Two narratives on two horsemen of the Malaysian deliverance



Over the now fast-fading year, two narratives have marked the politics of the opposition in Malaysia.
One is on the ostensible destroyer of constitutional government metamorphosing into improbable rescuer of the country from kleptocracy.
The other narrative is the man whose eyes have so long been firmly fixed on the main chance that the more it eludes him, the shakier his judgment of the paths by which to get there.
Critics who think Dr Mahathir Mohamad's credentials as a democratic reformer are bogus, slight an important strand in the Machiavellian approach to his political craft: the salutary sense of responsibility for what he has wrought prompts the Herculean effort to set right what has gone wrong, for which he has been hugely culpable.
On the other side of the opposition's narrative equation is this: Friends of Anwar Ibrahim, aware of the ambition that seethes within him, cannot seem to help him turn an obsession into irony.
That enterprise is always useful. In life, it is the great antidote to insomnia; in politics, it is the alternative to stalemate and sterility.
All this is prologue for the point that last weekend's pow-wow held by the opposition Pakatan Harapan to establish focal points for proceeding - such as who will be prime minister and who will be deputy should the coalition win an imminent general election (GE14) - was stymied for lack of consensus.

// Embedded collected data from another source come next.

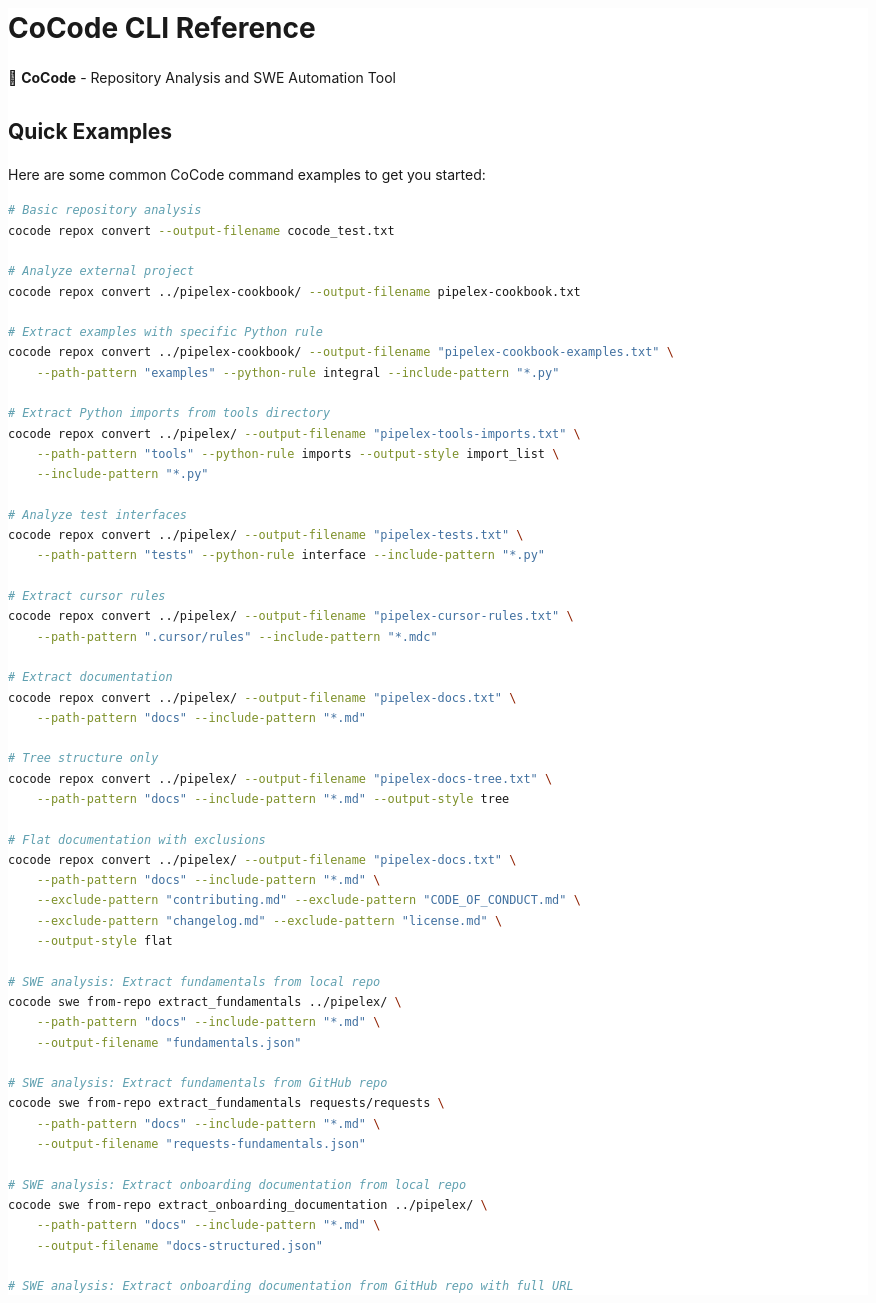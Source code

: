 # CoCode CLI Reference

🚀 **CoCode** - Repository Analysis and SWE Automation Tool

## Quick Examples

Here are some common CoCode command examples to get you started:

```bash
# Basic repository analysis
cocode repox convert --output-filename cocode_test.txt

# Analyze external project
cocode repox convert ../pipelex-cookbook/ --output-filename pipelex-cookbook.txt

# Extract examples with specific Python rule
cocode repox convert ../pipelex-cookbook/ --output-filename "pipelex-cookbook-examples.txt" \
    --path-pattern "examples" --python-rule integral --include-pattern "*.py"

# Extract Python imports from tools directory
cocode repox convert ../pipelex/ --output-filename "pipelex-tools-imports.txt" \
    --path-pattern "tools" --python-rule imports --output-style import_list \
    --include-pattern "*.py"

# Analyze test interfaces
cocode repox convert ../pipelex/ --output-filename "pipelex-tests.txt" \
    --path-pattern "tests" --python-rule interface --include-pattern "*.py"

# Extract cursor rules
cocode repox convert ../pipelex/ --output-filename "pipelex-cursor-rules.txt" \
    --path-pattern ".cursor/rules" --include-pattern "*.mdc"

# Extract documentation
cocode repox convert ../pipelex/ --output-filename "pipelex-docs.txt" \
    --path-pattern "docs" --include-pattern "*.md"

# Tree structure only
cocode repox convert ../pipelex/ --output-filename "pipelex-docs-tree.txt" \
    --path-pattern "docs" --include-pattern "*.md" --output-style tree

# Flat documentation with exclusions
cocode repox convert ../pipelex/ --output-filename "pipelex-docs.txt" \
    --path-pattern "docs" --include-pattern "*.md" \
    --exclude-pattern "contributing.md" --exclude-pattern "CODE_OF_CONDUCT.md" \
    --exclude-pattern "changelog.md" --exclude-pattern "license.md" \
    --output-style flat

# SWE analysis: Extract fundamentals from local repo
cocode swe from-repo extract_fundamentals ../pipelex/ \
    --path-pattern "docs" --include-pattern "*.md" \
    --output-filename "fundamentals.json"

# SWE analysis: Extract fundamentals from GitHub repo
cocode swe from-repo extract_fundamentals requests/requests \
    --path-pattern "docs" --include-pattern "*.md" \
    --output-filename "requests-fundamentals.json"

# SWE analysis: Extract onboarding documentation from local repo
cocode swe from-repo extract_onboarding_documentation ../pipelex/ \
    --path-pattern "docs" --include-pattern "*.md" \
    --output-filename "docs-structured.json"

# SWE analysis: Extract onboarding documentation from GitHub repo with full URL
```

The reason: the Harapan presidential council's choice of Mahathir as PM and Dr Wan Azizah Wan Ismail as deputy should the coalition win GE14 was not assented to by the weekend's conclave because the gaoled Anwar has to approve it first.
So insisted the PKR complement at the weekend's durbar.
PKR's obduracy has had this ironic effect: their de facto leader who was the principal adhesive in the improbable opposition coalitions that had seminally denied the ruling BN its two-thirds parliamentary majority in 2008 (GE12) and bested BN in the popular vote in 2013 (GE13) has now mutated to become the main impediment to the coalition's progress.
This ironic development rendered the one-and-a-half day conclave sterile rather than what it should have been – decisive moment in the shaping of the Malaysian deliverance from the precipice to which 60 years of Umno-BN rule has conduced.
When seen against the backdrop of the Registrar of Societies' foot-dragging on recognising Harapan as a political entity and approving its logo, the outcome damages the standing of Sungai Buloh's most famous resident.
Prior to this, Anwar Ibrahim was the most consequential leader of the post-May 13, 1969 era of Malaysian history – on account of his ability to reshape the assumptions of the people has long aspired to lead.
Now, after last weekend's meeting, he appears to be churlish holder-up of the consensus that should have seen Harapan progress from the Mahathir-initiated Citizens' Declaration rejecting kleptocracy of March 2016, to the moment last weekend of a decisive coalescence of the forces ranged in support of urgent political reform.
In one of those ironies in which history abounds, this moment is the antithesis of that watershed one just over a decade ago when in a brilliant act of political divination, Anwar leveraged on an unexpectedly impactful event – the Hindraf organised march in Kuala Lumpur of bedraggled Indian Malaysians on Nov 25, 2007 – to steer the electorate to a seminal denial of BN's traditional supermajority in parliament.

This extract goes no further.